We cannot survive and thrive without immediate change toward an anti-racist model of design education and practice. Existing systems have not been able to transform away from centering and advancing whiteness, through their reliance on an implied dominant and racialized subject and audience. The impacts of that centering are widespread and can be felt in the inequities that global extraction, racial capitalism, and colonialism have created. The earth and the majority of its people have suffered tremendous harm as a result. Collective liberation cannot only occur within the confines of individual institutions—Dark Matter University is founded to work inside and outside of existing systems to challenge, inform, and reshape our present world toward a better future.


DMU MISSION

Dark Matter University is a democratic network
with the following principles guiding its actions.
We work to create:

01

NEW FORMS OF KNOWLEDGE AND KNOWLEDGE PRODUCTION

through radical anti-racist forms of communal knowledge and spatial practice that are grounded in lived experience.
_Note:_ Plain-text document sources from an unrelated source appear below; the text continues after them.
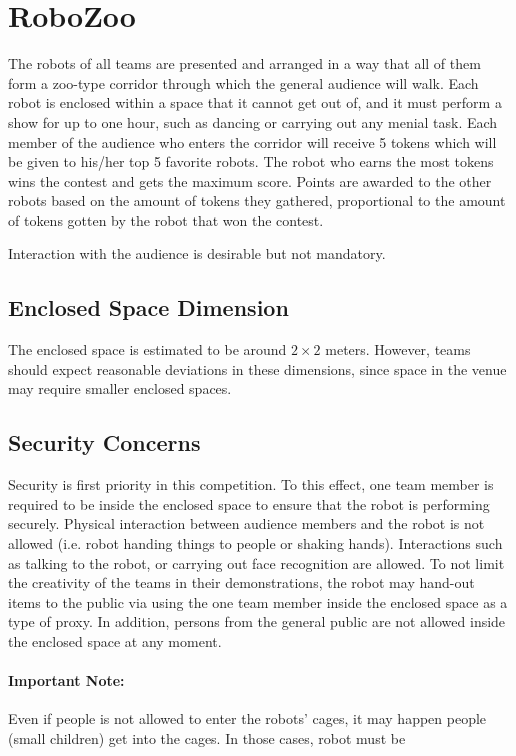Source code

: \section{RoboZoo}
The robots of all teams are presented and arranged in a way that all of them form a zoo-type corridor through which the general audience will walk. Each robot is enclosed within a space that it cannot get out of, and it must perform a show for up to one hour, such as dancing or carrying out any menial task. Each member of the audience who enters the corridor will receive 5 tokens which will be given to his/her top 5 favorite robots. The robot who earns the most tokens wins the contest and gets the maximum score. Points are awarded to the other robots based on the amount of tokens they gathered, proportional to the amount of tokens gotten by the robot that won the contest.

Interaction with the audience is desirable but not mandatory.

\subsection{Enclosed Space Dimension}
The enclosed space is estimated to be around $2 \times 2$ meters. However, teams should expect reasonable deviations in these dimensions, since space in the venue may require smaller enclosed spaces.

\subsection{Security Concerns}
Security is first priority in this competition. To this effect, one team member is required to be inside the enclosed space to ensure that the robot is performing securely. Physical interaction between audience members and the robot is not allowed (i.e. robot handing things to people or shaking hands). Interactions such as talking to the robot, or carrying out face recognition are allowed. To not limit the creativity of the teams in their demonstrations, the robot may hand-out items to the public via using the one team member inside the enclosed space as a type of proxy. In addition, persons from the general public are not allowed inside the enclosed space at any moment.

\paragraph*{Important Note:} Even if people is not allowed to enter the robots' cages, it may happen people (small children) get into the cages. In those cases, robot must be 

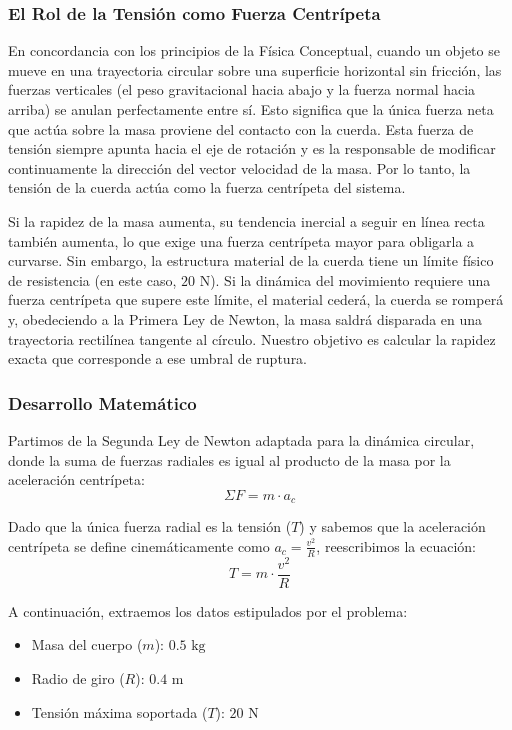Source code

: \documentclass{article}
\begin{document}
\subsubsection*{El Rol de la Tensión como Fuerza Centrípeta}
En concordancia con los principios de la Física Conceptual, cuando un objeto se mueve en una trayectoria circular sobre una superficie horizontal sin fricción, las fuerzas verticales (el peso gravitacional hacia abajo y la fuerza normal hacia arriba) se anulan perfectamente entre sí. Esto significa que la única fuerza neta que actúa sobre la masa proviene del contacto con la cuerda. Esta fuerza de tensión siempre apunta hacia el eje de rotación y es la responsable de modificar continuamente la dirección del vector velocidad de la masa. Por lo tanto, la tensión de la cuerda actúa como la fuerza centrípeta del sistema.

Si la rapidez de la masa aumenta, su tendencia inercial a seguir en línea recta también aumenta, lo que exige una fuerza centrípeta mayor para obligarla a curvarse. Sin embargo, la estructura material de la cuerda tiene un límite físico de resistencia (en este caso, $20 \text{ N}$). Si la dinámica del movimiento requiere una fuerza centrípeta que supere este límite, el material cederá, la cuerda se romperá y, obedeciendo a la Primera Ley de Newton, la masa saldrá disparada en una trayectoria rectilínea tangente al círculo. Nuestro objetivo es calcular la rapidez exacta que corresponde a ese umbral de ruptura.

\subsubsection*{Desarrollo Matemático}
Partimos de la Segunda Ley de Newton adaptada para la dinámica circular, donde la suma de fuerzas radiales es igual al producto de la masa por la aceleración centrípeta:
$$\Sigma F = m \cdot a_c$$

Dado que la única fuerza radial es la tensión ($T$) y sabemos que la aceleración centrípeta se define cinemáticamente como $a_c = \frac{v^2}{R}$, reescribimos la ecuación:
$$T = m \cdot \frac{v^2}{R}$$

A continuación, extraemos los datos estipulados por el problema:
\begin{itemize}
    \item Masa del cuerpo ($m$): $0.5 \text{ kg}$
    \item Radio de giro ($R$): $0.4 \text{ m}$
    \item Tensión máxima soportada ($T$): $20 \text{ N}$
\end{itemize}
\end{document}

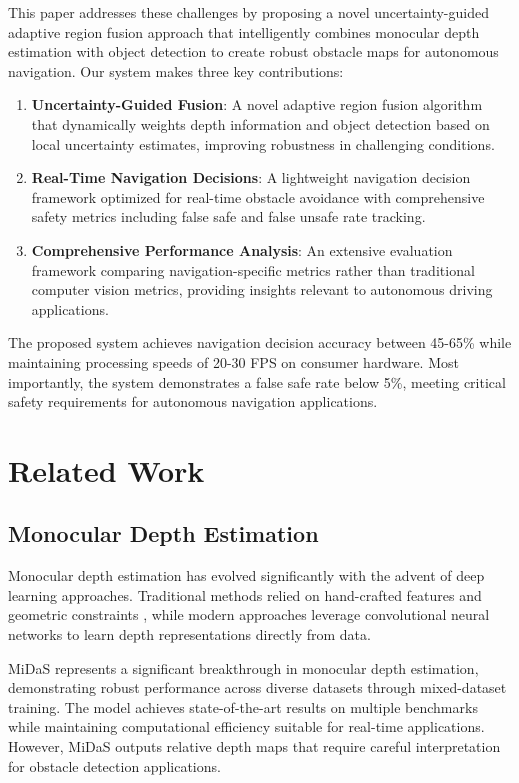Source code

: \documentclass[10pt]{article}
\begin{document}
This paper addresses these challenges by proposing a novel uncertainty-guided adaptive region fusion approach that intelligently combines monocular depth estimation with object detection to create robust obstacle maps for autonomous navigation. Our system makes three key contributions:

\begin{enumerate}
\item \textbf{Uncertainty-Guided Fusion}: A novel adaptive region fusion algorithm that dynamically weights depth information and object detection based on local uncertainty estimates, improving robustness in challenging conditions.

\item \textbf{Real-Time Navigation Decisions}: A lightweight navigation decision framework optimized for real-time obstacle avoidance with comprehensive safety metrics including false safe and false unsafe rate tracking.

\item \textbf{Comprehensive Performance Analysis}: An extensive evaluation framework comparing navigation-specific metrics rather than traditional computer vision metrics, providing insights relevant to autonomous driving applications.
\end{enumerate}

The proposed system achieves navigation decision accuracy between 45-65\% while maintaining processing speeds of 20-30 FPS on consumer hardware. Most importantly, the system demonstrates a false safe rate below 5\%, meeting critical safety requirements for autonomous navigation applications.

\section{Related Work}

\subsection{Monocular Depth Estimation}

Monocular depth estimation has evolved significantly with the advent of deep learning approaches. Traditional methods relied on hand-crafted features and geometric constraints \cite{saxena2009make3d}, while modern approaches leverage convolutional neural networks to learn depth representations directly from data.

MiDaS \cite{ranftl2020towards} represents a significant breakthrough in monocular depth estimation, demonstrating robust performance across diverse datasets through mixed-dataset training. The model achieves state-of-the-art results on multiple benchmarks while maintaining computational efficiency suitable for real-time applications. However, MiDaS outputs relative depth maps that require careful interpretation for obstacle detection applications.
\end{document}
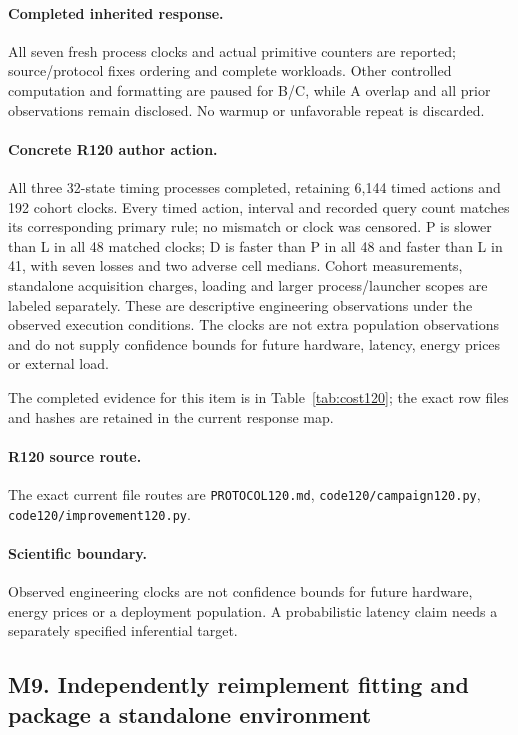\paragraph{Completed inherited response.}
All seven fresh process clocks and actual primitive counters are reported; source/protocol fixes ordering and complete workloads. Other controlled computation and formatting are paused for B/C, while A overlap and all prior observations remain disclosed. No warmup or unfavorable repeat is discarded.
\paragraph{Concrete R120 author action.}
All three 32-state timing processes completed, retaining 6,144 timed actions and 192 cohort clocks. Every timed action, interval and recorded query count matches its corresponding primary rule; no mismatch or clock was censored. P is slower than L in all 48 matched clocks; D is faster than P in all 48 and faster than L in 41, with seven losses and two adverse cell medians. Cohort measurements, standalone acquisition charges, loading and larger process/launcher scopes are labeled separately. These are descriptive engineering observations under the observed execution conditions. The clocks are not extra population observations and do not supply confidence bounds for future hardware, latency, energy prices or external load.

The completed evidence for this item is in Table~\ref{tab:cost120}; the exact row files and hashes are retained in the current response map.
\paragraph{R120 source route.}
The exact current file routes are \nolinkurl{PROTOCOL120.md}, \nolinkurl{code120/campaign120.py}, \nolinkurl{code120/improvement120.py}.
\paragraph{Scientific boundary.}
Observed engineering clocks are not confidence bounds for future hardware, energy prices or a deployment population. A probabilistic latency claim needs a separately specified inferential target.

\subsection{M9. Independently reimplement fitting and package a standalone environment}
\label{response120:M9}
We challenge hegemonic pedagogies, canons, and epistemologies drawn from paradigms of white domination while elevating ancestral and local knowledge.

02

NEW FORMS OF INSTITUTIONS

along a networked resource distribution model between institutions. We extract from those who have extracted to collate resources and lift up marginalized voices.

03

NEW FORMS OF COLLECTIVITY AND PRACTICE

that democratize models of practice, education, and labor at all phases of production. We operate with deep consideration of ethics and a duty of care, moving from hard to soft power.

04

NEW FORMS OF COMMUNITY AND CULTURE

that expand the circle of those contributing to anti-racist design pedagogy and practice. We actively build power and share knowledge to build capacity and resilience in communities beyond the preconceived boundaries of our fields.

05

NEW FORMS OF DESIGN

that open the possibilities and methodologies for designing the built environment. We aim to co-create new formal and spatial imaginaries that serve broader, often overlooked, constituencies and consider multiple subjectivities.